THE PROBLEM: Copy the records below word for word, from the first line through the line that contains "measure $\widehat D_j$", and leave out any pictures.

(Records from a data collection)
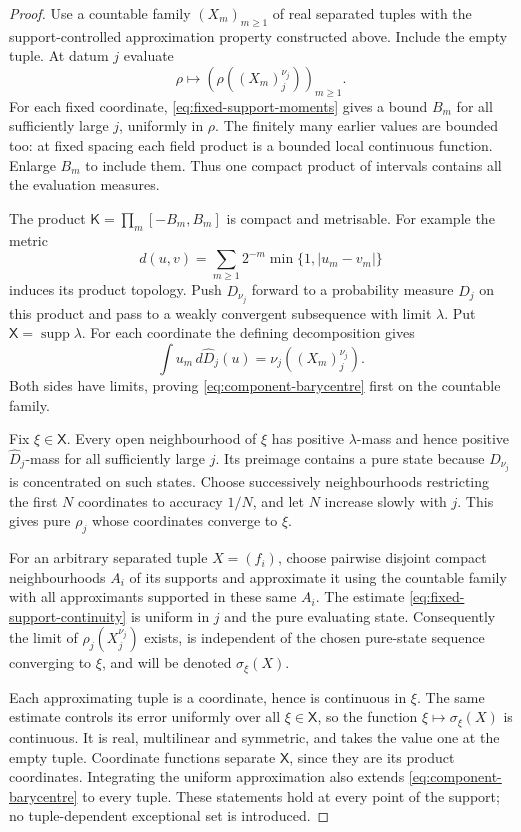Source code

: \documentclass[11pt,letterpaper,reqno]{amsart}
\theoremstyle{definition}
\theoremstyle{remark}
\begin{document}
\begin{proof}
Use a countable family \((X_m)_{m\ge1}\) of real separated
tuples with the support-controlled approximation property
constructed above. Include the empty tuple. At datum \(j\)
evaluate
\[
 \rho\longmapsto
                   (\rho((X_m)_j^{\nu_j}))_{m\ge1}.
\]
For each fixed coordinate, \eqref{eq:fixed-support-moments}
gives a bound \(B_m\) for all sufficiently large \(j\),
uniformly in \(\rho\). The finitely many earlier values
are bounded too: at fixed spacing each field product
is a bounded local continuous function. Enlarge \(B_m\)
to include them. Thus one compact product of intervals
contains all the evaluation measures.


The product $\mathsf K=\prod_m[-B_m,B_m]$ is compact and metrisable.
For example the metric
\[
 d(u,v)=\sum_{m\ge1}2^{-m}
       \min\{1,|u_m-v_m|\}
\]
induces its product topology. Push $D_{\nu_j}$ forward to a probability
measure $\widehat D_j$ on this product and pass to a weakly convergent
subsequence with limit $\lambda$. Put $\mathsf X=\operatorname{supp}\lambda$.
For each coordinate the defining decomposition gives
\[
 \int u_m\,d\widehat D_j(u)
       =\nu_j((X_m)_j^{\nu_j}).
\]
Both sides have limits, proving \eqref{eq:component-barycentre} first
on the countable family.

Fix $\xi\in\mathsf X$. Every open neighbourhood of $\xi$ has positive
$\lambda$-mass and hence positive $\widehat D_j$-mass for all
sufficiently large $j$. Its preimage contains a pure state because
$D_{\nu_j}$ is concentrated on such states. Choose successively
neighbourhoods restricting the first $N$ coordinates to accuracy
$1/N$, and let $N$ increase slowly with $j$. This gives pure $\rho_j$
whose coordinates converge to $\xi$.

For an arbitrary separated tuple \(X=(f_i)\), choose
pairwise disjoint compact neighbourhoods \(A_i\) of its
supports and approximate it using the countable family
with all approximants supported in these same \(A_i\).
The estimate \eqref{eq:fixed-support-continuity} is
uniform in \(j\) and the pure evaluating state.
Consequently the limit of \(\rho_j(X_j^{\nu_j})\)
exists, is independent of the chosen pure-state
sequence converging to \(\xi\), and will be denoted
\(\sigma_\xi(X)\).

Each approximating tuple is a coordinate, hence is
continuous in \(\xi\). The same estimate controls its
error uniformly over all \(\xi\in\mathsf X\), so the
function \(\xi\mapsto\sigma_\xi(X)\) is continuous.
It is real, multilinear and symmetric, and takes
the value one at the empty tuple. Coordinate
functions separate \(\mathsf X\), since they are
its product coordinates. Integrating the uniform
approximation also extends
\eqref{eq:component-barycentre} to every tuple.
These statements hold at every point of the support;
no tuple-dependent exceptional set is introduced.


\end{proof}
\end{document}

ANSWER TO THE EXERCISE:
Source code

: \documentclass[11pt,letterpaper,reqno]{amsart}
\theoremstyle{definition}
\theoremstyle{remark}
\begin{document}
\begin{proof}
Use a countable family \((X_m)_{m\ge1}\) of real separated
tuples with the support-controlled approximation property
constructed above. Include the empty tuple. At datum \(j\)
evaluate
\[
 \rho\longmapsto
                   (\rho((X_m)_j^{\nu_j}))_{m\ge1}.
\]
For each fixed coordinate, \eqref{eq:fixed-support-moments}
gives a bound \(B_m\) for all sufficiently large \(j\),
uniformly in \(\rho\). The finitely many earlier values
are bounded too: at fixed spacing each field product
is a bounded local continuous function. Enlarge \(B_m\)
to include them. Thus one compact product of intervals
contains all the evaluation measures.


The product $\mathsf K=\prod_m[-B_m,B_m]$ is compact and metrisable.
For example the metric
\[
 d(u,v)=\sum_{m\ge1}2^{-m}
       \min\{1,|u_m-v_m|\}
\]
induces its product topology. Push $D_{\nu_j}$ forward to a probability
measure $\widehat D_j$ on this product and pass to a weakly convergent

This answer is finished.